(Beginning of Supplied data)
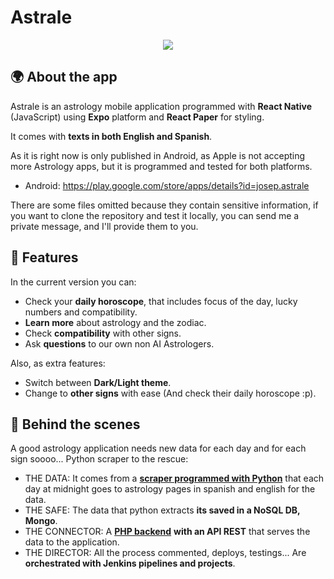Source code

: # Astrale
<p align="center">
  <img src="https://i.imgur.com/1JDnz7u.png">
</p>

## 🌍 About the app
Astrale is an astrology mobile application programmed with **React Native** (JavaScript) using **Expo** platform and **React Paper** for styling.

It comes with **texts in both English and Spanish**.

As it is right now is only published in Android, as Apple is not accepting more Astrology apps, but it is programmed and tested for both platforms.

- Android: https://play.google.com/store/apps/details?id=josep.astrale

There are some files omitted because they contain sensitive information, if you want to clone the repository and test it locally, you can send me a private message, and I'll provide them to you. 

## 🍋 Features
In the current version you can:
- Check your **daily horoscope**, that includes focus of the day, lucky numbers and compatibility.
- **Learn more** about astrology and the zodiac.
- Check **compatibility** with other signs.
- Ask **questions** to our own non AI Astrologers.

Also, as extra features:
- Switch between **Dark/Light theme**.
- Change to **other signs** with ease (And check their daily horoscope :p).

## 🤖 Behind the scenes
A good astrology application needs new data for each day and for each sign soooo... Python scraper to the rescue:
- THE DATA: It comes from a [**scraper programmed with Python**](https://github.com/jvidalv/python-vv-scrapers) that each day at midnight goes to astrology pages in spanish and english for the data.
- THE SAFE: The data that python extracts **its saved in a NoSQL DB, Mongo**.
- THE CONNECTOR: A [**PHP backend**](https://github.com/jvidalv/vvadmin) **with an API REST** that serves the data to the application.
- THE DIRECTOR: All the process commented, deploys, testings... Are **orchestrated with Jenkins pipelines and projects**.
(End of Supplied data)
◆ Work to be completed
What is needed is a word-for-word restatement of the entries, minus any pictures.

◆ Task response
Source code

: # Astrale
<p align="center">
  <img src="https://i.imgur.com/1JDnz7u.png">
</p>

## 🌍 About the app
Astrale is an astrology mobile application programmed with **React Native** (JavaScript) using **Expo** platform and **React Paper** for styling.

It comes with **texts in both English and Spanish**.

As it is right now is only published in Android, as Apple is not accepting more Astrology apps, but it is programmed and tested for both platforms.

- Android: https://play.google.com/store/apps/details?id=josep.astrale

There are some files omitted because they contain sensitive information, if you want to clone the repository and test it locally, you can send me a private message, and I'll provide them to you. 

## 🍋 Features
In the current version you can:
- Check your **daily horoscope**, that includes focus of the day, lucky numbers and compatibility.
- **Learn more** about astrology and the zodiac.
- Check **compatibility** with other signs.
- Ask **questions** to our own non AI Astrologers.

Also, as extra features:
- Switch between **Dark/Light theme**.
- Change to **other signs** with ease (And check their daily horoscope :p).

## 🤖 Behind the scenes
A good astrology application needs new data for each day and for each sign soooo... Python scraper to the rescue:
- THE DATA: It comes from a [**scraper programmed with Python**](https://github.com/jvidalv/python-vv-scrapers) that each day at midnight goes to astrology pages in spanish and english for the data.
- THE SAFE: The data that python extracts **its saved in a NoSQL DB, Mongo**.
- THE CONNECTOR: A [**PHP backend**](https://github.com/jvidalv/vvadmin) **with an API REST** that serves the data to the application.
- THE DIRECTOR: All the process commented, deploys, testings... Are **orchestrated with Jenkins pipelines and projects**.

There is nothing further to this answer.